→ **What you need to do**: Whenever a line of the data below holds the string "register", copy that line.

(Given data)

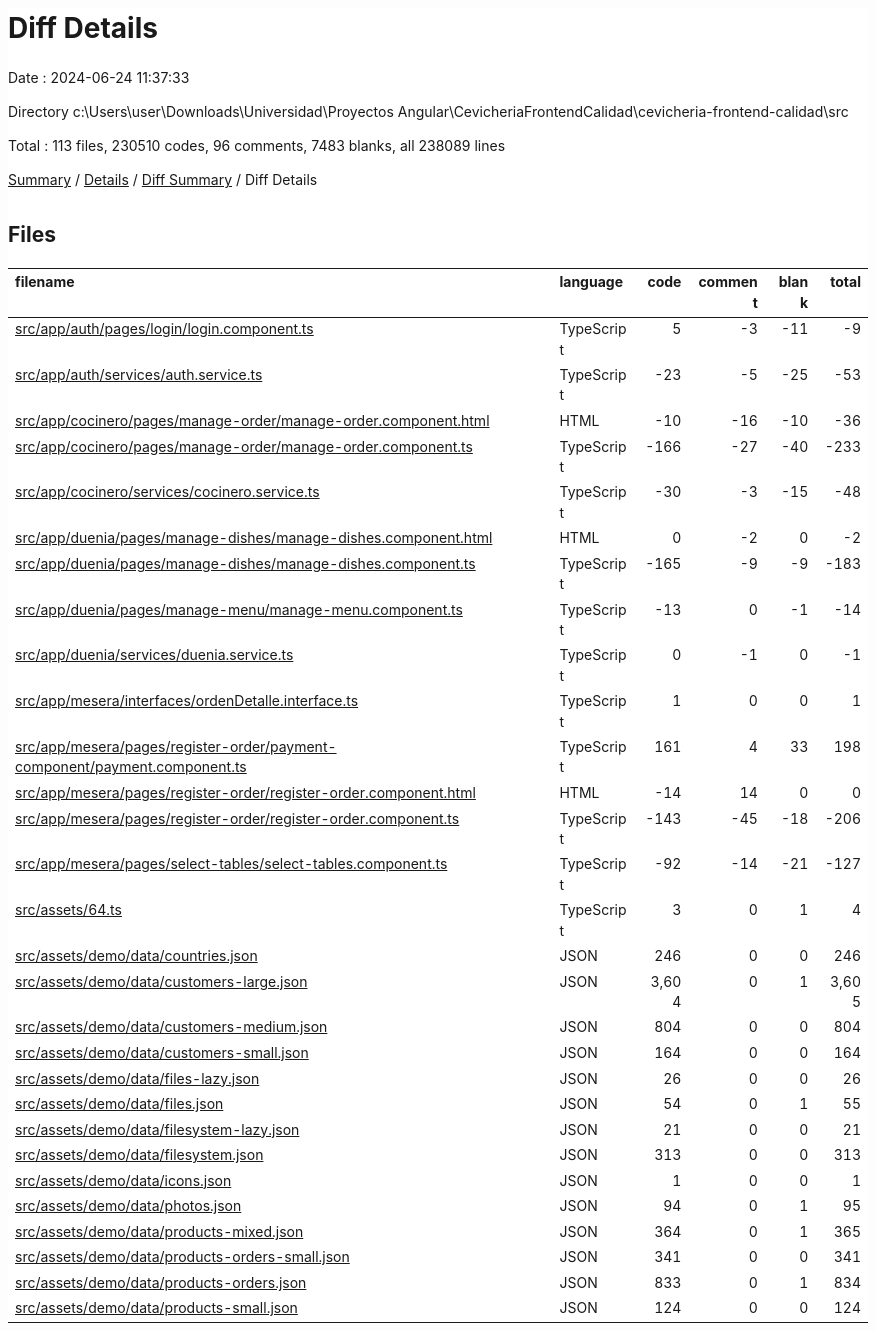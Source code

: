 # Diff Details

Date : 2024-06-24 11:37:33

Directory c:\\Users\\user\\Downloads\\Universidad\\Proyectos Angular\\CevicheriaFrontendCalidad\\cevicheria-frontend-calidad\\src

Total : 113 files,  230510 codes, 96 comments, 7483 blanks, all 238089 lines

[Summary](results.md) / [Details](details.md) / [Diff Summary](diff.md) / Diff Details

## Files
| filename | language | code | comment | blank | total |
| :--- | :--- | ---: | ---: | ---: | ---: |
| [src/app/auth/pages/login/login.component.ts](/src/app/auth/pages/login/login.component.ts) | TypeScript | 5 | -3 | -11 | -9 |
| [src/app/auth/services/auth.service.ts](/src/app/auth/services/auth.service.ts) | TypeScript | -23 | -5 | -25 | -53 |
| [src/app/cocinero/pages/manage-order/manage-order.component.html](/src/app/cocinero/pages/manage-order/manage-order.component.html) | HTML | -10 | -16 | -10 | -36 |
| [src/app/cocinero/pages/manage-order/manage-order.component.ts](/src/app/cocinero/pages/manage-order/manage-order.component.ts) | TypeScript | -166 | -27 | -40 | -233 |
| [src/app/cocinero/services/cocinero.service.ts](/src/app/cocinero/services/cocinero.service.ts) | TypeScript | -30 | -3 | -15 | -48 |
| [src/app/duenia/pages/manage-dishes/manage-dishes.component.html](/src/app/duenia/pages/manage-dishes/manage-dishes.component.html) | HTML | 0 | -2 | 0 | -2 |
| [src/app/duenia/pages/manage-dishes/manage-dishes.component.ts](/src/app/duenia/pages/manage-dishes/manage-dishes.component.ts) | TypeScript | -165 | -9 | -9 | -183 |
| [src/app/duenia/pages/manage-menu/manage-menu.component.ts](/src/app/duenia/pages/manage-menu/manage-menu.component.ts) | TypeScript | -13 | 0 | -1 | -14 |
| [src/app/duenia/services/duenia.service.ts](/src/app/duenia/services/duenia.service.ts) | TypeScript | 0 | -1 | 0 | -1 |
| [src/app/mesera/interfaces/ordenDetalle.interface.ts](/src/app/mesera/interfaces/ordenDetalle.interface.ts) | TypeScript | 1 | 0 | 0 | 1 |
| [src/app/mesera/pages/register-order/payment-component/payment.component.ts](/src/app/mesera/pages/register-order/payment-component/payment.component.ts) | TypeScript | 161 | 4 | 33 | 198 |
| [src/app/mesera/pages/register-order/register-order.component.html](/src/app/mesera/pages/register-order/register-order.component.html) | HTML | -14 | 14 | 0 | 0 |
| [src/app/mesera/pages/register-order/register-order.component.ts](/src/app/mesera/pages/register-order/register-order.component.ts) | TypeScript | -143 | -45 | -18 | -206 |
| [src/app/mesera/pages/select-tables/select-tables.component.ts](/src/app/mesera/pages/select-tables/select-tables.component.ts) | TypeScript | -92 | -14 | -21 | -127 |
| [src/assets/64.ts](/src/assets/64.ts) | TypeScript | 3 | 0 | 1 | 4 |
| [src/assets/demo/data/countries.json](/src/assets/demo/data/countries.json) | JSON | 246 | 0 | 0 | 246 |
| [src/assets/demo/data/customers-large.json](/src/assets/demo/data/customers-large.json) | JSON | 3,604 | 0 | 1 | 3,605 |
| [src/assets/demo/data/customers-medium.json](/src/assets/demo/data/customers-medium.json) | JSON | 804 | 0 | 0 | 804 |
| [src/assets/demo/data/customers-small.json](/src/assets/demo/data/customers-small.json) | JSON | 164 | 0 | 0 | 164 |
| [src/assets/demo/data/files-lazy.json](/src/assets/demo/data/files-lazy.json) | JSON | 26 | 0 | 0 | 26 |
| [src/assets/demo/data/files.json](/src/assets/demo/data/files.json) | JSON | 54 | 0 | 1 | 55 |
| [src/assets/demo/data/filesystem-lazy.json](/src/assets/demo/data/filesystem-lazy.json) | JSON | 21 | 0 | 0 | 21 |
| [src/assets/demo/data/filesystem.json](/src/assets/demo/data/filesystem.json) | JSON | 313 | 0 | 0 | 313 |
| [src/assets/demo/data/icons.json](/src/assets/demo/data/icons.json) | JSON | 1 | 0 | 0 | 1 |
| [src/assets/demo/data/photos.json](/src/assets/demo/data/photos.json) | JSON | 94 | 0 | 1 | 95 |
| [src/assets/demo/data/products-mixed.json](/src/assets/demo/data/products-mixed.json) | JSON | 364 | 0 | 1 | 365 |
| [src/assets/demo/data/products-orders-small.json](/src/assets/demo/data/products-orders-small.json) | JSON | 341 | 0 | 0 | 341 |
| [src/assets/demo/data/products-orders.json](/src/assets/demo/data/products-orders.json) | JSON | 833 | 0 | 1 | 834 |
| [src/assets/demo/data/products-small.json](/src/assets/demo/data/products-small.json) | JSON | 124 | 0 | 0 | 124 |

(End Given data)

→ **Response to the exercise**:
| [src/app/mesera/pages/register-order/payment-component/payment.component.ts](/src/app/mesera/pages/register-order/payment-component/payment.component.ts) | TypeScript | 161 | 4 | 33 | 198 |
| [src/app/mesera/pages/register-order/register-order.component.html](/src/app/mesera/pages/register-order/register-order.component.html) | HTML | -14 | 14 | 0 | 0 |
| [src/app/mesera/pages/register-order/register-order.component.ts](/src/app/mesera/pages/register-order/register-order.component.ts) | TypeScript | -143 | -45 | -18 | -206 |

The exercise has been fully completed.